Abstract
Background: Neuropsychiatric symptoms in Huntington’s disease (HD) are often
evident prior to clinical diagnosis. Apathy is highly correlated with disease progression,
while depression and irritability occur at different stages of the disease, both before
and after clinical onset. Little is understood about the neural bases of these
neuropsychiatric symptoms and to what extent those neural bases are analogous to
neuropsychiatric disorders in the general population.
Objective: We used Diffusion Tensor Imaging (DTI) to investigate structural
connectivity between brain regions and any putative microstructural changes associated
with depression, apathy and irritability in HD.
Methods: DTI data were collected from 39 premanifest and 45 early-HD
participants in the Track-HD study and analysed using whole-brain Tract-Based Spatial
Statistics.
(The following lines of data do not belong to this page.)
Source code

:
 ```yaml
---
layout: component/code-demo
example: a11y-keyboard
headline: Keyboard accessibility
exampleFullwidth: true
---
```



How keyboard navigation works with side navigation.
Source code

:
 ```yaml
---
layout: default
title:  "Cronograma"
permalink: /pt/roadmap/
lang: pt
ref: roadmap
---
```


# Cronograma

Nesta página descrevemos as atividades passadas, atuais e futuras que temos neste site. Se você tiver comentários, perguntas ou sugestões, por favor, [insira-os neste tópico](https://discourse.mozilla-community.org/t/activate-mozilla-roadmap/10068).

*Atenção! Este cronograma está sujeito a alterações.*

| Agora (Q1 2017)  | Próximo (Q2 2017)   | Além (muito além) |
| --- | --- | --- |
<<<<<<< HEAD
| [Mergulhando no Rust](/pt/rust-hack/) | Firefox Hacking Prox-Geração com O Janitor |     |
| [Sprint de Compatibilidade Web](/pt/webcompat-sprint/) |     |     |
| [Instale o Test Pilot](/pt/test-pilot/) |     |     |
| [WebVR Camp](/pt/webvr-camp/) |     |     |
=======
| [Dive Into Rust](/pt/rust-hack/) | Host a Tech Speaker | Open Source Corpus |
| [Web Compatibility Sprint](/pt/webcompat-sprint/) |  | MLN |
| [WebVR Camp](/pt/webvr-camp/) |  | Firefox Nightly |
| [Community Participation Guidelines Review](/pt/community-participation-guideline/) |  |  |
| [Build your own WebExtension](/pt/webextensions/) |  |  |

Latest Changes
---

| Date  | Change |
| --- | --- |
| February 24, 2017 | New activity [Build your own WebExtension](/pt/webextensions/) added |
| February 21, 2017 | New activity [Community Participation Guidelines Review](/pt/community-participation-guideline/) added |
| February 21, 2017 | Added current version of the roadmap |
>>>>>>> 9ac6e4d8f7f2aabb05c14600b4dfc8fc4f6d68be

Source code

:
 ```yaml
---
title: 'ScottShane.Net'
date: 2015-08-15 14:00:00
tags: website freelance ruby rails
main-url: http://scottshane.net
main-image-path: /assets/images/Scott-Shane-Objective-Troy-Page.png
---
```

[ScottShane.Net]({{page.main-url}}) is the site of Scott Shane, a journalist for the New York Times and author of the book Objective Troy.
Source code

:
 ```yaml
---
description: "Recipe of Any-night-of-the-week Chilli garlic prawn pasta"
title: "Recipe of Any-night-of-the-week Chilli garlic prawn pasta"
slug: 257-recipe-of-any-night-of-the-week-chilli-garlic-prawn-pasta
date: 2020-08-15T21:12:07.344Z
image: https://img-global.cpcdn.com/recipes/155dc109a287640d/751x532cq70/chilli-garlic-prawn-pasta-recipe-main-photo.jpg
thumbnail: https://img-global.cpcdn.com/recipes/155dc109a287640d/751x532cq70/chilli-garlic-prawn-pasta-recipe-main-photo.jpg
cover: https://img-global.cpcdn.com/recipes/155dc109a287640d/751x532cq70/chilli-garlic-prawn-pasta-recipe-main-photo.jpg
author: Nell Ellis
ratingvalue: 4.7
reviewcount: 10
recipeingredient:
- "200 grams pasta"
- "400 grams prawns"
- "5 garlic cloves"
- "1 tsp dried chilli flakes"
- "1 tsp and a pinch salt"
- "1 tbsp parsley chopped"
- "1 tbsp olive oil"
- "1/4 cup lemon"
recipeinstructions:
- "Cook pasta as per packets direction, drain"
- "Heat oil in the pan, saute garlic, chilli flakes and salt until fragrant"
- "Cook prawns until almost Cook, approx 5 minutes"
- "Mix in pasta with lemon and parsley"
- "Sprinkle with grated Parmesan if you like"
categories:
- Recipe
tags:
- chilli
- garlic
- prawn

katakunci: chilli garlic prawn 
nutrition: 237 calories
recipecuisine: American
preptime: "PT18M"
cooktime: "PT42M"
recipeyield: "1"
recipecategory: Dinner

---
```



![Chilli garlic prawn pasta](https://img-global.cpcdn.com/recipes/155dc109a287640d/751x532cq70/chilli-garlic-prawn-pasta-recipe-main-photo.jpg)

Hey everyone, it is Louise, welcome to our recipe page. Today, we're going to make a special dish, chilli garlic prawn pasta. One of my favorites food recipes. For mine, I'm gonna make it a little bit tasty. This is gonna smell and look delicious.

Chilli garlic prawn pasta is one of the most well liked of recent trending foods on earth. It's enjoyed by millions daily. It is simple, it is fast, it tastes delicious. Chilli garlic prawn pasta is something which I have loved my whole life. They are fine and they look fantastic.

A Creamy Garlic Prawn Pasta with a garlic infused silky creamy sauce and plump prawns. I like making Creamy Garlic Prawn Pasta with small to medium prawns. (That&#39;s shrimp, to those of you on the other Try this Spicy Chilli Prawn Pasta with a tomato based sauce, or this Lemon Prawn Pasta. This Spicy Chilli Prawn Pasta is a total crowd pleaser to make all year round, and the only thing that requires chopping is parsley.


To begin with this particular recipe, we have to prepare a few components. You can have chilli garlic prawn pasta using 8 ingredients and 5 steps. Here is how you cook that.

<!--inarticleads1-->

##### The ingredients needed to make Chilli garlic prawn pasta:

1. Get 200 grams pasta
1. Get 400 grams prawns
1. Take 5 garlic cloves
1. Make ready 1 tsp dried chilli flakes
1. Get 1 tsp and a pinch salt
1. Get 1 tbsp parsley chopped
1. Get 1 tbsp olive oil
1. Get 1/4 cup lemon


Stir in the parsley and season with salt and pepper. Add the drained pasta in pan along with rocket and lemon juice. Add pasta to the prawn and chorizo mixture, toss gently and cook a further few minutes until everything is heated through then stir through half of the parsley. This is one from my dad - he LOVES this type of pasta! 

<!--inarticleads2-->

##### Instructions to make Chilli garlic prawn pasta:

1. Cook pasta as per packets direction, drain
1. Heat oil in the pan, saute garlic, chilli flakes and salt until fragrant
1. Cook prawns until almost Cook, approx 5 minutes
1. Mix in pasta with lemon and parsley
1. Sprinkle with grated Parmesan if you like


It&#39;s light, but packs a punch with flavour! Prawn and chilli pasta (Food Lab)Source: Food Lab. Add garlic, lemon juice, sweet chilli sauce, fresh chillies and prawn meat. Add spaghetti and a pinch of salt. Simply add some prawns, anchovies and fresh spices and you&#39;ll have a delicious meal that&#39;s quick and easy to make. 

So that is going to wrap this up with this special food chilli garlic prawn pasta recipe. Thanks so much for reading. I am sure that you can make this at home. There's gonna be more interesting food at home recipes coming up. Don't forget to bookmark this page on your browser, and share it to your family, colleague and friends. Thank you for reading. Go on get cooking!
We used regression analyses to identify white matter tracts whose structural
integrity (as measured by fractional anisotropy, FA) was correlated with HADS-depression,
PBA-apathy or PBA-irritability scores in gene-carriers and related to cumulative
probability to onset (CPO).
Results: For those with the highest CPO, we found significant correlations
between depression scores and reduced FA in the splenium of the corpus callosum. In
contrast, those with lowest CPO demonstrated significant correlations between irritability
scores and widespread FA reductions. There was no significant relationship between apathy
and FA throughout the whole brain.
Conclusions: We demonstrate that white matter changes associated with both
depression and irritability in HD occur at different stages of disease progression
concomitant with their clinical presentation.